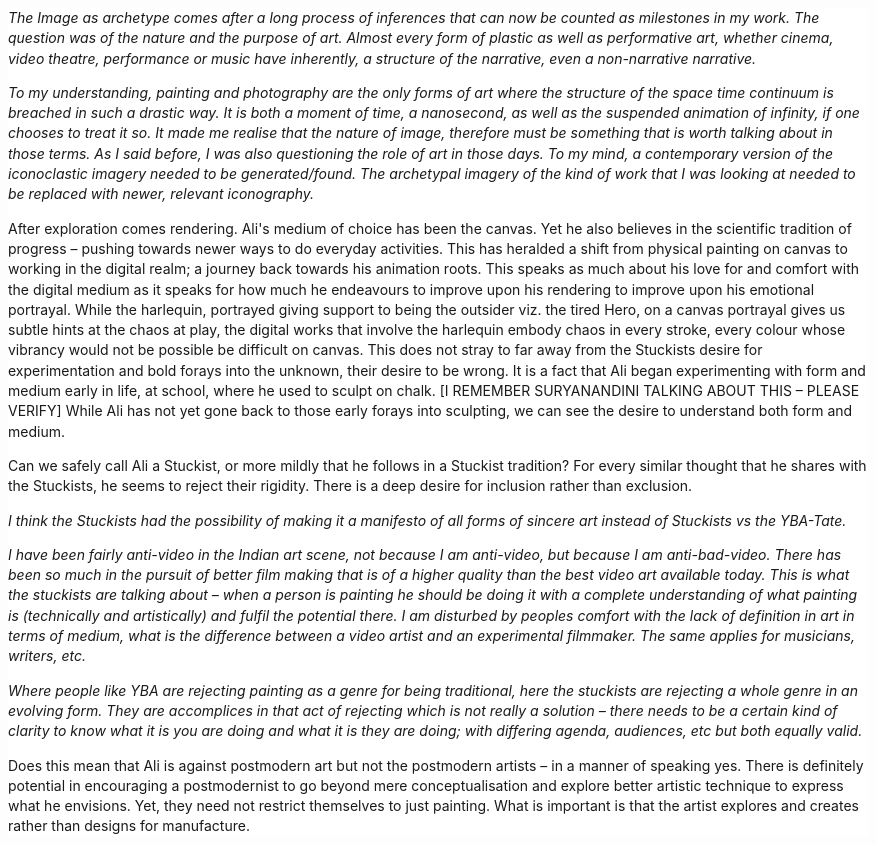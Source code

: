  

_The Image as archetype comes after a long process of inferences that can now be counted as milestones in my work. The question was of the nature and the purpose of art. Almost every form of plastic as well as performative art, whether cinema, video theatre, performance or music have inherently, a structure of the narrative, even a non-narrative narrative._

_To my understanding, painting and photography are the only forms of art where the structure of the space time continuum is breached in such a drastic way. It is both a moment of time, a nanosecond, as well as the suspended animation of infinity, if one chooses to treat it so. It made me realise that the nature of image, therefore must be something that is worth talking about in those terms. As I said before, I was also questioning the role of art in those days. To my mind, a contemporary version of the iconoclastic imagery needed to be generated/found. The archetypal imagery of the kind of work that I was looking at needed to be replaced with newer, relevant iconography._

 

After exploration comes rendering. Ali's medium of choice has been the canvas. Yet he also believes in the scientific tradition of progress – pushing towards newer ways to do everyday activities. This has heralded a shift from physical painting on canvas to working in the digital realm; a journey back towards his animation roots. This speaks as much about his love for and comfort with the digital medium as it speaks for how much he endeavours to improve upon his rendering to improve upon his emotional portrayal. While the harlequin, portrayed giving support to being the outsider viz. the tired Hero, on a canvas portrayal gives us subtle hints at the chaos at play, the digital works that involve the harlequin embody chaos in every stroke, every colour whose vibrancy would not be possible  be difficult on canvas. This does not stray to far away from the Stuckists desire for experimentation and bold forays into the unknown, their desire to be wrong. It is a fact that Ali began experimenting with form and medium early in life, at school, where he used to sculpt on chalk. \[I REMEMBER SURYANANDINI TALKING ABOUT THIS – PLEASE VERIFY] While Ali has not yet gone back to those early forays into sculpting, we can see the desire to understand both form and medium.

Can we safely call Ali a Stuckist, or more mildly that he follows in a Stuckist tradition? For every similar thought that he shares with the Stuckists, he seems to reject their rigidity. There is a deep desire for inclusion rather than exclusion.

 

 _I think the Stuckists had the possibility of making it a manifesto of all forms of sincere art instead of Stuckists vs the YBA-Tate._

_I have been fairly anti-video in the Indian art scene, not because I am anti-video, but because I am anti-bad-video. There has been so much in the pursuit of better film making that is of a higher quality than the best video art available today. This is what the stuckists are talking about – when a person is painting he should be doing it with a complete understanding of what painting is (technically and artistically) and fulfil the potential there. I am disturbed by peoples comfort with the lack of definition in art in terms of medium, what is the difference between a video artist and an experimental filmmaker. The same applies for musicians, writers, etc._

_Where people like YBA are rejecting painting as a genre for being traditional, here the stuckists are rejecting a whole genre in an evolving form. They are accomplices in that act of rejecting which is not really a solution – there needs to be a certain kind of clarity to know what it is you are doing and what it is they are doing; with differing agenda, audiences, etc but both equally valid._

 

Does this mean that Ali is against postmodern art but not the postmodern artists – in a manner of speaking yes. There is definitely potential in encouraging a postmodernist to go beyond mere conceptualisation and explore better artistic technique to express what he envisions. Yet, they need not restrict themselves to just painting. What is important is that the artist explores and creates rather than designs for manufacture.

-------------------------

# [To do]
Return a copy of each line in the entries that contains "kind".

# [Task result]
_To my understanding, painting and photography are the only forms of art where the structure of the space time continuum is breached in such a drastic way. It is both a moment of time, a nanosecond, as well as the suspended animation of infinity, if one chooses to treat it so. It made me realise that the nature of image, therefore must be something that is worth talking about in those terms. As I said before, I was also questioning the role of art in those days. To my mind, a contemporary version of the iconoclastic imagery needed to be generated/found. The archetypal imagery of the kind of work that I was looking at needed to be replaced with newer, relevant iconography._
_Where people like YBA are rejecting painting as a genre for being traditional, here the stuckists are rejecting a whole genre in an evolving form. They are accomplices in that act of rejecting which is not really a solution – there needs to be a certain kind of clarity to know what it is you are doing and what it is they are doing; with differing agenda, audiences, etc but both equally valid._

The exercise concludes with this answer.